Ask Conference - connecting young people and place

University of Reading, Tuesday 1st April 2008

The promotion of better quality environments and more opportunities for children’s outdoor play is a crucial issue for both disabled and non-disabled children in increasingly urbanised societies. We believe that the answers lie in a multi-disciplinary approach. This conference at Reading University and Coombes School in the UK brought together perspectives, skills and experiences of people from a wide range of professional backgrounds from the UK, Japan and Sweden.

The day started with a series of talks from a range of speakers who all work in some way with children and the environment. We kicked off the day with an explanation of the Ask project from Lynsey Robinson. This was an overview of the UK side of the project work, how the project had come about and why there is a real need to do direct consultation with disabled and non-disabled children.

Dr Ko Senda talking about the Ask project. We then heard from Dr. Ko Senda who had flown in from Tokyo to share the Japan side of the Ask project with us. We heard how the work had inspired many of those who had taken part to consider what it is that makes an exciting outdoor experience for children, and how they can improve this at their own sites and through the activities they offer. There were some interesting outcomes from the research, including how many of the children without disabilities had recorded objects and things that they liked, whereas the majority of children with disabilities had focused more on how the places made them feel.

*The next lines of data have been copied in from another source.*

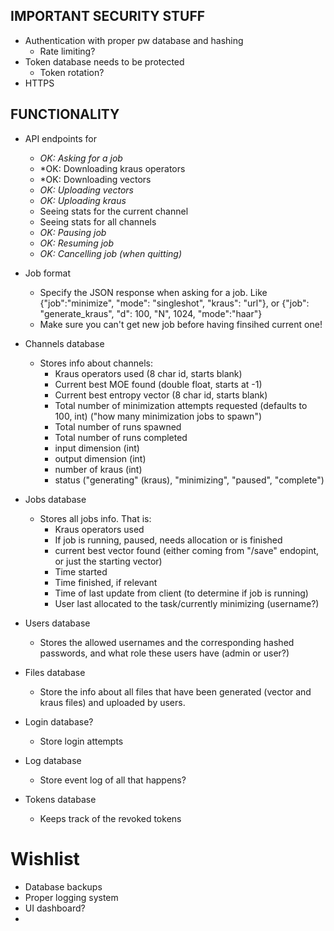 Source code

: ## IMPORTANT SECURITY STUFF

- Authentication with proper pw database and hashing
    - Rate limiting?
- Token database needs to be protected
    - Token rotation?
- HTTPS

## FUNCTIONALITY

- API endpoints for
    - *OK: Asking for a job*
    - *OK: Downloading kraus operators
    - *OK: Downloading vectors
    - *OK: Uploading vectors*
    - *OK: Uploading kraus*
    - Seeing stats for the current channel
    - Seeing stats for all channels
    - *OK: Pausing job*
    - *OK: Resuming job*
    - *OK: Cancelling job (when quitting)*

- Job format
    - Specify the JSON response when asking for a job. Like {"job":"minimize", "mode": "singleshot", "kraus": "url"}, or {"job": "generate_kraus", "d": 100, "N", 1024, "mode":"haar"}
    - Make sure you can't get new job before having finsihed current one!

- Channels database
    - Stores info about channels:
        - Kraus operators used (8 char id, starts blank)
        - Current best MOE found (double float, starts at -1)
        - Current best entropy vector (8 char id, starts blank)
        - Total number of minimization attempts requested (defaults to 100, int) ("how many minimization jobs to spawn")
        - Total number of runs spawned
        - Total number of runs completed
        - input dimension (int)
        - output dimension (int)
        - number of kraus (int)
        - status ("generating" (kraus), "minimizing", "paused", "complete")


- Jobs database
    - Stores all jobs info. That is:
        - Kraus operators used
        - If job is running, paused, needs allocation or is finished
        - current best vector found (either coming from "/save" endopint, or just the starting vector)
        - Time started
        - Time finished, if relevant
        - Time of last update from client (to determine if job is running)
        - User last allocated to the task/currently minimizing (username?)

- Users database
    - Stores the allowed usernames and the corresponding hashed passwords, and what role these users have (admin or user?)

- Files database
    - Store the info about all files that have been generated (vector and kraus files) and uploaded by users.

- Login database?
    - Store login attempts

- Log database
    - Store event log of all that happens?

- Tokens database
    - Keeps track of the revoked tokens

# Wishlist

- Database backups
- Proper logging system
- UI dashboard?
-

Then it was the turn of Petter Åkerblom from the Department of Urban and Rural Studies at Sveriges lantbruksuniversitet and Movium - Centre for the Urban Environment, in Sweden. Petter has been involved in extensive research in connecting people and the environment. Petter led us through a process-focused approach that tackles the barriers that can prevent people from getting more out of their environments. Petter explained that teachers can be fearful of what might happen in an outdoor class situation where they may have to learn alongside their students. He also talked about one of their campaigns in Sweden, loosely translated as “A Children’s Right to Grazes (Skrubbsår)”, which celebrates a child’s right to play in the outdoor environment.

Then it was time for Dr Jo Elworthy to share all the work that has been happening in and around the Eden Project. We heard about den building in the middle of the pit, "sneaky play" opportunities where small things such as a deliberate gap in a hedge are all that are needed to invite children to play, and how play opportunity is often more about a state of mind rather than expensive plastic play structures. Eden is also starting a Big Lottery supported project that will develop new ways of nature-based play and share its findings with community groups across Cornwall.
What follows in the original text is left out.